The major limitation in our study was the definition of uncontrolled pain that was entirely based on the subjective evaluation of the investigators from the pain clinics. We accepted this subjective evaluation because there is no standard definition of refractory neuropathic pain [21]. Recently, a group of experts tried to achieve consensus on this matter [52]; according to that consensus, to classify a neuropathic pain as refractory, “it should have had a trial of treatment with at least four drugs of known effectiveness, each drug should have been tried at least three months or until side effects prevent adequate dosage, and despite the above treatment, the intensity of pain should have reduced by less than 30%, should remain at a level of at least 5 on a 0–10 scale, and/or should continue to contribute significantly to poor quality of life” [52]. Because the patients in our study were considered to have received suboptimal treatment, it is difficult to meet those criteria. However, the patients’ pain was clearly persistent, severe, disabling, and, therefore, uncontrolled.

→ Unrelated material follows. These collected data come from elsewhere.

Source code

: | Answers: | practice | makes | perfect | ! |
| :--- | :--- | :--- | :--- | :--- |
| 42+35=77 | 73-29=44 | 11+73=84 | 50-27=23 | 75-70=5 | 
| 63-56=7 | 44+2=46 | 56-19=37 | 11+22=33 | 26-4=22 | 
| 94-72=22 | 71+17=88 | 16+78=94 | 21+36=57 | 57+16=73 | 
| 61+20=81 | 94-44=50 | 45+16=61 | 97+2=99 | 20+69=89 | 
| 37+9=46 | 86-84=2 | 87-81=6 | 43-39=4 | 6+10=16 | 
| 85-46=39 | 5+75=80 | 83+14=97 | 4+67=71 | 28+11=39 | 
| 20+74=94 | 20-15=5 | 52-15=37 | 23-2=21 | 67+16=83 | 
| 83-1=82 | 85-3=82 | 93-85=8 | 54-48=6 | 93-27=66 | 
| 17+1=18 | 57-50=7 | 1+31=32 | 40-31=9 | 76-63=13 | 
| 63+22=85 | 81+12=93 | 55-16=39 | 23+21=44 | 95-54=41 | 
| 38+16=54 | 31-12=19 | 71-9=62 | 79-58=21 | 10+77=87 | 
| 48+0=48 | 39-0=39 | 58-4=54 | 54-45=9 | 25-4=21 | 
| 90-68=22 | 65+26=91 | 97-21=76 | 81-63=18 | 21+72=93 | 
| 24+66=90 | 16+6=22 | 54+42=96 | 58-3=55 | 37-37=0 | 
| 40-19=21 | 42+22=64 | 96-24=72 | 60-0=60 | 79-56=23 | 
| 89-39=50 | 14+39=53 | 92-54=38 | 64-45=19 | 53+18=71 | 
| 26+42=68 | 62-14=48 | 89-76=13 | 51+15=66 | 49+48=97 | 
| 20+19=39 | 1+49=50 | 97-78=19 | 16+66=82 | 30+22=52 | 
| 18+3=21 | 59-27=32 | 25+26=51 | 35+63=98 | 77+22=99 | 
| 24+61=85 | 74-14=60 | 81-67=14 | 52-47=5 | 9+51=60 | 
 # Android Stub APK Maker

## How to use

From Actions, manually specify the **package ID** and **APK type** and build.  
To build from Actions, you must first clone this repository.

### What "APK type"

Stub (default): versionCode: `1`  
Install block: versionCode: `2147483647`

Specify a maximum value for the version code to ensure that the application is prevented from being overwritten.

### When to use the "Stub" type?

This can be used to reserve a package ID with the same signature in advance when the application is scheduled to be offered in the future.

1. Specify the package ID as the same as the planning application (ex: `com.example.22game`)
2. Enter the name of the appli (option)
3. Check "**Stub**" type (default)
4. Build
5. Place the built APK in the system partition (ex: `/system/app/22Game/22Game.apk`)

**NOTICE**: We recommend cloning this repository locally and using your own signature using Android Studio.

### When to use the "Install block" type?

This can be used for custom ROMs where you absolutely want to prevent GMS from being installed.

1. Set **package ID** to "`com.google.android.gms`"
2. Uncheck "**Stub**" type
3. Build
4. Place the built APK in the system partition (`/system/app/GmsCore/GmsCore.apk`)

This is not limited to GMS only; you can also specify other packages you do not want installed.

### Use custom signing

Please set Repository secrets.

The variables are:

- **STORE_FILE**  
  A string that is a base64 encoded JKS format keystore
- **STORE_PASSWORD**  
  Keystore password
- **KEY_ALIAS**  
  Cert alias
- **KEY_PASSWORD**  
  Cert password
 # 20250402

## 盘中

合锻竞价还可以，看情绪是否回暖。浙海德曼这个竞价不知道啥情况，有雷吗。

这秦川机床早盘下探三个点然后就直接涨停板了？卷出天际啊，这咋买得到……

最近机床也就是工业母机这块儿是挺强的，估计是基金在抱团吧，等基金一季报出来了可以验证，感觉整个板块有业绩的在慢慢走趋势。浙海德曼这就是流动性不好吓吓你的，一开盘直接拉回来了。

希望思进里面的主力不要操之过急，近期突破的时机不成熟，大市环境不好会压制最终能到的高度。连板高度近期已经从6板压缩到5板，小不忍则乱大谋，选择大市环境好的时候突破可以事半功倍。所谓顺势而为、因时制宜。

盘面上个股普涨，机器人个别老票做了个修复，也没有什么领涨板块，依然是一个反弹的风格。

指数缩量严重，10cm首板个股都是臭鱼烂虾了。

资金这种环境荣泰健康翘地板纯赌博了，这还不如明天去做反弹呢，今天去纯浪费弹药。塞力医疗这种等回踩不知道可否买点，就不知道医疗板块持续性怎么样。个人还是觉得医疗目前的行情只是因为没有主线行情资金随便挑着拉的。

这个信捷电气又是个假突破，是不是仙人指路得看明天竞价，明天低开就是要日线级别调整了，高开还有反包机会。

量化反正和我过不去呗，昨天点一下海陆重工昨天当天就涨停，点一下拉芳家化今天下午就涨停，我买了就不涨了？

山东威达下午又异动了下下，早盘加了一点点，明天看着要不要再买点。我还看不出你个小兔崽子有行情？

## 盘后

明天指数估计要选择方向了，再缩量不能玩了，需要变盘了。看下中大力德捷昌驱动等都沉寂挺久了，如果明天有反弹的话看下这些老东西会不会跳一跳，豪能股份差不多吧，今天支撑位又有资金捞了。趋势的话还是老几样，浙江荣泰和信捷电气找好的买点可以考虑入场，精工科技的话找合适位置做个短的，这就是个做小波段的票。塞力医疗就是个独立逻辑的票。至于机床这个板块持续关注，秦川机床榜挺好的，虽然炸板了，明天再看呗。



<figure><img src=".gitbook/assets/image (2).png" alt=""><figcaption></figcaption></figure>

Overall, our results showed that uncontrolled neuropathic pain is a common phenomenon among the specialties that address these clinical entities, and regardless of its etiology, uncontrolled neuropathic pain is associated with a dramatic impact on patient well-being. A definite need exists for improving the management of neuropathic pain in all of these specialties, which should not be limited to the improvement of pain but also should be extended to the management of psychological symptoms and possibly to the improvement of the doctor-patient relationship.

Conflict of Interests

Dr. De Andrés has not conflict of interests relevant to this paper; Dr. De la Calle has received consulting/lecture fees from Boston Scientific, Medtronic, Grunenthal, Prostrakan, Mundipharma, Eisai, Janssen-Cilag, Cardiva, and Pfizer; Dr. Pérez and López are employees of Pfizer.

Acknowledgments

This study was supported, in part, by Pfizer España. The authors thank Fernando Rico-Villademoros from Cociente S.L. for his assistance in the preparation of the draft of this paper; this assistance was funded by Pfizer, S.L.U.